Find all lines in the records that include the word "gamla", and copy them out.

(Beginning of SUPPLIED RECORDS)

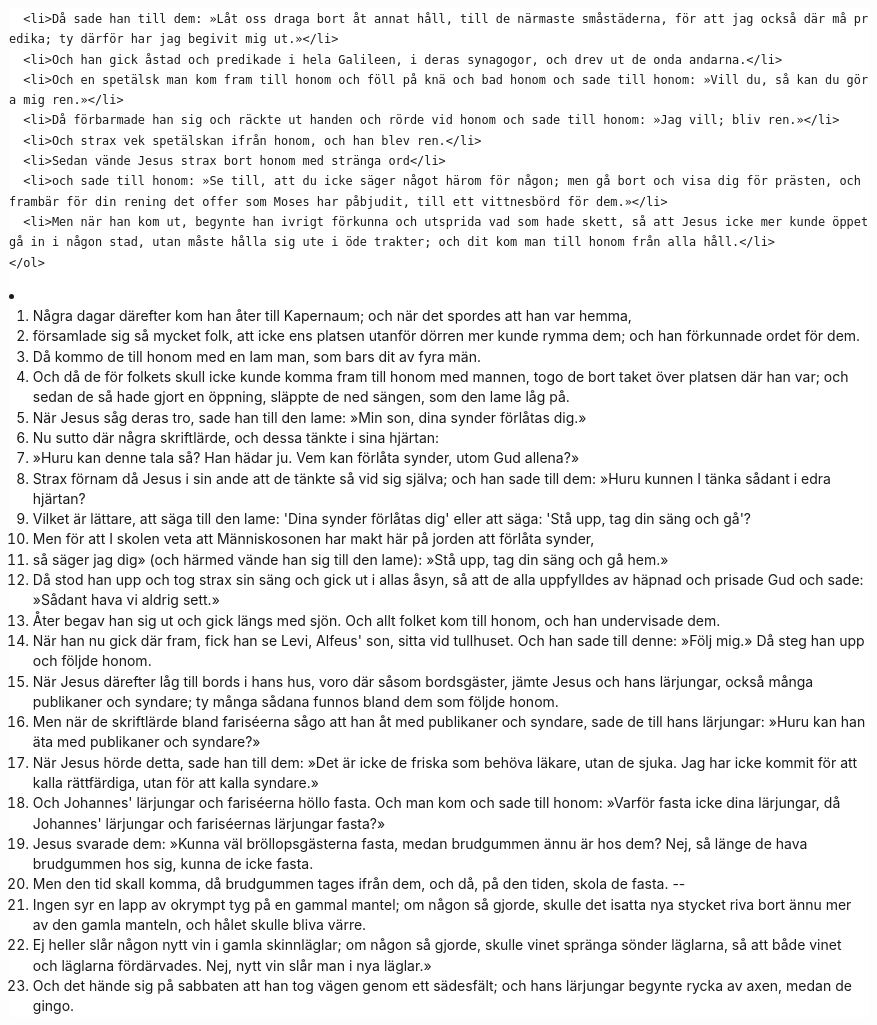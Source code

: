       <li>Då sade han till dem: »Låt oss draga bort åt annat håll, till de närmaste småstäderna, för att jag också där må predika; ty därför har jag begivit mig ut.»</li>
      <li>Och han gick åstad och predikade i hela Galileen, i deras synagogor, och drev ut de onda andarna.</li>
      <li>Och en spetälsk man kom fram till honom och föll på knä och bad honom och sade till honom: »Vill du, så kan du göra mig ren.»</li>
      <li>Då förbarmade han sig och räckte ut handen och rörde vid honom och sade till honom: »Jag vill; bliv ren.»</li>
      <li>Och strax vek spetälskan ifrån honom, och han blev ren.</li>
      <li>Sedan vände Jesus strax bort honom med stränga ord</li>
      <li>och sade till honom: »Se till, att du icke säger något härom för någon; men gå bort och visa dig för prästen, och frambär för din rening det offer som Moses har påbjudit, till ett vittnesbörd för dem.»</li>
      <li>Men när han kom ut, begynte han ivrigt förkunna och utsprida vad som hade skett, så att Jesus icke mer kunde öppet gå in i någon stad, utan måste hålla sig ute i öde trakter; och dit kom man till honom från alla håll.</li>
    </ol>
  </li>
  <li>
    <ol>
      <li>Några dagar därefter kom han åter till Kapernaum; och när det spordes att han var hemma,</li>
      <li>församlade sig så mycket folk, att icke ens platsen utanför dörren mer kunde rymma dem; och han förkunnade ordet för dem.</li>
      <li>Då kommo de till honom med en lam man, som bars dit av fyra män.</li>
      <li>Och då de för folkets skull icke kunde komma fram till honom med mannen, togo de bort taket över platsen där han var; och sedan de så hade gjort en öppning, släppte de ned sängen, som den lame låg på.</li>
      <li>När Jesus såg deras tro, sade han till den lame: »Min son, dina synder förlåtas dig.»</li>
      <li>Nu sutto där några skriftlärde, och dessa tänkte i sina hjärtan:</li>
      <li>»Huru kan denne tala så?  Han hädar ju.  Vem kan förlåta synder, utom Gud allena?»</li>
      <li>Strax förnam då Jesus i sin ande att de tänkte så vid sig själva; och han sade till dem: »Huru kunnen I tänka sådant i edra hjärtan?</li>
      <li>Vilket är lättare, att säga till den lame: 'Dina synder förlåtas dig' eller att säga: 'Stå upp, tag din säng och gå'?</li>
      <li>Men för att I skolen veta att Människosonen har makt här på jorden att förlåta synder,</li>
      <li>så säger jag dig» (och härmed vände han sig till den lame): »Stå upp, tag din säng och gå hem.»</li>
      <li>Då stod han upp och tog strax sin säng och gick ut i allas åsyn, så att de alla uppfylldes av häpnad och prisade Gud och sade: »Sådant hava vi aldrig sett.»</li>
      <li>Åter begav han sig ut och gick längs med sjön.  Och allt folket kom till honom, och han undervisade dem.</li>
      <li>När han nu gick där fram, fick han se Levi, Alfeus' son, sitta vid tullhuset.  Och han sade till denne: »Följ mig.»  Då steg han upp och följde honom.</li>
      <li>När Jesus därefter låg till bords i hans hus, voro där såsom bordsgäster, jämte Jesus och hans lärjungar, också många publikaner och syndare; ty många sådana funnos bland dem som följde honom.</li>
      <li>Men när de skriftlärde bland fariséerna sågo att han åt med publikaner och syndare, sade de till hans lärjungar: »Huru kan han äta med publikaner och syndare?»</li>
      <li>När Jesus hörde detta, sade han till dem: »Det är icke de friska som behöva läkare, utan de sjuka.  Jag har icke kommit för att kalla rättfärdiga, utan för att kalla syndare.»</li>
      <li>Och Johannes' lärjungar och fariséerna höllo fasta.  Och man kom och sade till honom: »Varför fasta icke dina lärjungar, då Johannes' lärjungar och fariséernas lärjungar fasta?»</li>
      <li>Jesus svarade dem: »Kunna väl bröllopsgästerna fasta, medan brudgummen ännu är hos dem?  Nej, så länge de hava brudgummen hos sig, kunna de icke fasta.</li>
      <li>Men den tid skall komma, då brudgummen tages ifrån dem, och då, på den tiden, skola de fasta.  --</li>
      <li>Ingen syr en lapp av okrympt tyg på en gammal mantel; om någon så gjorde, skulle det isatta nya stycket riva bort ännu mer av den gamla manteln, och hålet skulle bliva värre.</li>
      <li>Ej heller slår någon nytt vin i gamla skinnläglar; om någon så gjorde, skulle vinet spränga sönder läglarna, så att både vinet och läglarna fördärvades.  Nej, nytt vin slår man i nya läglar.»</li>
      <li>Och det hände sig på sabbaten att han tog vägen genom ett sädesfält; och hans lärjungar begynte rycka av axen, medan de gingo.</li>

(End of SUPPLIED RECORDS)

• **YOUR SOLUTION**
      <li>Ingen syr en lapp av okrympt tyg på en gammal mantel; om någon så gjorde, skulle det isatta nya stycket riva bort ännu mer av den gamla manteln, och hålet skulle bliva värre.</li>
      <li>Ej heller slår någon nytt vin i gamla skinnläglar; om någon så gjorde, skulle vinet spränga sönder läglarna, så att både vinet och läglarna fördärvades.  Nej, nytt vin slår man i nya läglar.»</li>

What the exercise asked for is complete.